Dans cette affaire, lors de l’une de ses permanences nocturnes, un agent de sécurité, en poste depuis 26 ans, est surpris à dormir sur son poste de travail, un trousseau de clés posé juste devant lui, laissant ainsi l’accès aux locaux libre et sans surveillance. Son employeur le licencie immédiatement pour faute grave, estimant que son salarié a manqué « à une obligation essentielle de son emploi touchant à la sécurité des personnes et des biens ».

Pour sa défense, le salarié, arguant avoir réalisé 72 heures de travail la semaine en question, insiste sur la défaillance de son employeur à préserver sa santé et sa sécurité, violant ainsi son « droit à la santé et au repos ». En effet, ni la loi ni la convention collective applicable en l’espèce n’autorisent une telle durée de travail sur 7 jours.

Retenant que la fatigue excessive du salarié était à l’origine de sa défaillance, la Cour de cassation déclare le licenciement sans cause réelle et sérieuse.

A retenir.

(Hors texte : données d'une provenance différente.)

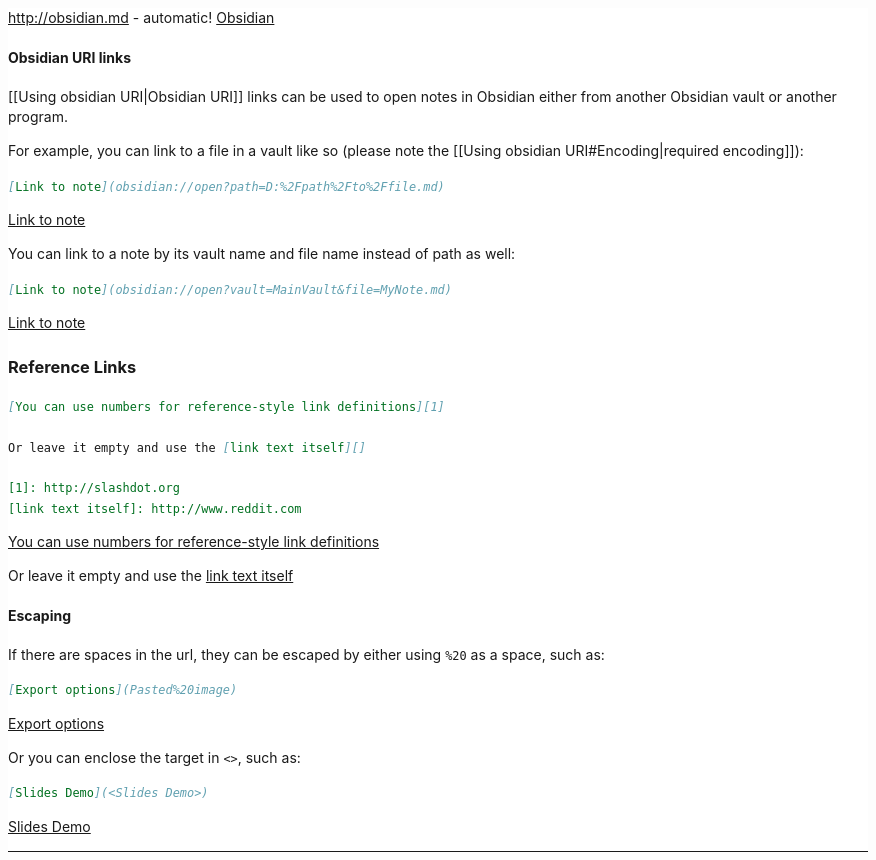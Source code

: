 http://obsidian.md - automatic!
[Obsidian](http://obsidian.md)

#### Obsidian URI links

[[Using obsidian URI|Obsidian URI]] links can be used to open notes in Obsidian either from another Obsidian vault or another program.

For example, you can link to a file in a vault like so (please note the [[Using obsidian URI#Encoding|required encoding]]):

```md
[Link to note](obsidian://open?path=D:%2Fpath%2Fto%2Ffile.md)
```

[Link to note](obsidian://open?path=D:%2Fpath%2Fto%2Ffile.md)

You can link to a note by its vault name and file name instead of path as well:

```md
[Link to note](obsidian://open?vault=MainVault&file=MyNote.md)
```

[Link to note](obsidian://open?vault=MainVault&file=MyNote.md)

### Reference Links

```md
[You can use numbers for reference-style link definitions][1]

Or leave it empty and use the [link text itself][]

[1]: http://slashdot.org
[link text itself]: http://www.reddit.com
```

[You can use numbers for reference-style link definitions][1]

Or leave it empty and use the [link text itself][]

[1]: http://slashdot.org
[link text itself]: http://www.reddit.com

#### Escaping

If there are spaces in the url, they can be escaped by either using `%20` as a space, such as:

```md
[Export options](Pasted%20image)
```

[Export options](Pasted%20image)

Or you can enclose the target in `<>`, such as:

```md
[Slides Demo](<Slides Demo>)
```

[Slides Demo](<Slides Demo>)

---


[This is a comment that will be hidden.]: # 
[This is a comment that will be hidden.]: # 
[logo]: https://history-computer.com/ModernComputer/Basis/images/Engelbart.jpg "Logo Title Text 2"
[logo]: https://history-computer.com/ModernComputer/Basis/images/Engelbart.jpg "Logo Title Text 2"
[^1]: meaningful!
[^bignote]: Here's one with multiple paragraphs and code.
[^1]: meaningful!
[^bignote]: Here's one with multiple paragraphs and code.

De manière générale, dormir sur le lieu de travail constitue une cause réelle et sérieuse de licenciement[1]. Toutefois, le non-respect des durées maximales de travail et la mise en danger de la santé et de la sécurité des salariés en découlant, sont mis en avant par les juges dans cette affaire.

En effet, en matière de protection de la santé et de la sécurité des salariés, l'employeur est tenu à une obligation de sécurité de résultat, dont il doit assurer l'effectivité et dont le non-respect constitue, en cas d'accident du travail ou de maladie professionnelle, une faute inexcusable[2].

En parallèle, l'employeur doit également veiller à la bonne santé physique et mentale de ses salariés[3]. A cette fin, il doit prendre toutes les mesures nécessaires au maintien d'une ambiance et d'une organisation du travail saines et pérennes[4].

En l’espèce, la décision de faire travailler un salarié pendant 72 heures, pendant 7 jours, a été prise en méconnaissance des règles légales et conventionnelles de durées maximales de travail - fixées à 44 heures dans le secteur -, induisant une fatigue excessive du salarié.

En tout état de cause, si l’un de vos salariés est surpris en flagrant délit de sommeil pendant son temps de travail, pensez à vérifier que les durées maximales de travail ont bien été respectées avant de le sanctionner.

Par ailleurs, sachez que les juges prennent également en compte l’ancienneté du salarié, son passé disciplinaire, ainsi que les circonstances entourant les faits reprochés pour apprécier le fondement du licenciement. En ce sens, un agent de sécurité s’étant assoupi une seule fois pendant son service de nuit (ce fait constituant un fait isolé) et n’ayant jamais fait l’objet d’aucun avertissement ou reproche antérieur, les juges ont estimé que son licenciement était sans cause réelle et sérieuse[5].

Autrement dit, le dossier disciplinaire du salarié aura son importance avant d’envisager de le licencier.


[1] CA Montpellier, 12 avril 200, n° 98 159 et CA Versailles, 26 juillet 2011, n° 10-02784.

[2] Cass. soc., 28 février 2002, n° 99-18389.

[3] Article L. 4121-1 du Code du travail.

[4] Cass. soc., 22 juin 2017, n° 16-15507 ; Cass. soc., 21 juin 2017, n° 15-24272.

[5] Cass. soc., 22 sept. 2015, n° 14-13965.